# Exercise
Please return only the lines from the one holding "Nei prossimi anni, anche" through the one holding "circa 40 minuti**", exactly as they appear in the records below, both ends included.
BEGIN The data
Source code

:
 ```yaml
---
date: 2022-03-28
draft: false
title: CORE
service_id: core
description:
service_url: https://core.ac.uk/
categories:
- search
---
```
END The data
BEGIN The data
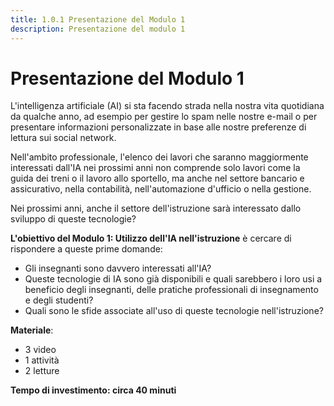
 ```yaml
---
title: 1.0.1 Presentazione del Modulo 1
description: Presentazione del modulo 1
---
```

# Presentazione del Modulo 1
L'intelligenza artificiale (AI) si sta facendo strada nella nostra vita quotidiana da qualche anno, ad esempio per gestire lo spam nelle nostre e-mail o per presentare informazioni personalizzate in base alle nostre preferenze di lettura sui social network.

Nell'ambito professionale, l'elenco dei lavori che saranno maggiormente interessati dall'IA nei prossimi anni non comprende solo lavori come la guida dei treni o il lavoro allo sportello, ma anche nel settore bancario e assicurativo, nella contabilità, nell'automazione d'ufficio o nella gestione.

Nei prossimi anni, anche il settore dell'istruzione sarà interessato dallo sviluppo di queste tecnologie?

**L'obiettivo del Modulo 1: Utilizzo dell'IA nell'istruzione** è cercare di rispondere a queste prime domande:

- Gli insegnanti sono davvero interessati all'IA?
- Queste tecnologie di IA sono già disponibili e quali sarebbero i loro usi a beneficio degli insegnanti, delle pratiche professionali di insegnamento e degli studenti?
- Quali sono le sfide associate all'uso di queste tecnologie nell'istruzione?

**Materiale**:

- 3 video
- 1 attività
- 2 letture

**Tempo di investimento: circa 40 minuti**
END The data
# Result for this task
Nei prossimi anni, anche il settore dell'istruzione sarà interessato dallo sviluppo di queste tecnologie?

**L'obiettivo del Modulo 1: Utilizzo dell'IA nell'istruzione** è cercare di rispondere a queste prime domande:

- Gli insegnanti sono davvero interessati all'IA?
- Queste tecnologie di IA sono già disponibili e quali sarebbero i loro usi a beneficio degli insegnanti, delle pratiche professionali di insegnamento e degli studenti?
- Quali sono le sfide associate all'uso di queste tecnologie nell'istruzione?

**Materiale**:

- 3 video
- 1 attività
- 2 letture

**Tempo di investimento: circa 40 minuti**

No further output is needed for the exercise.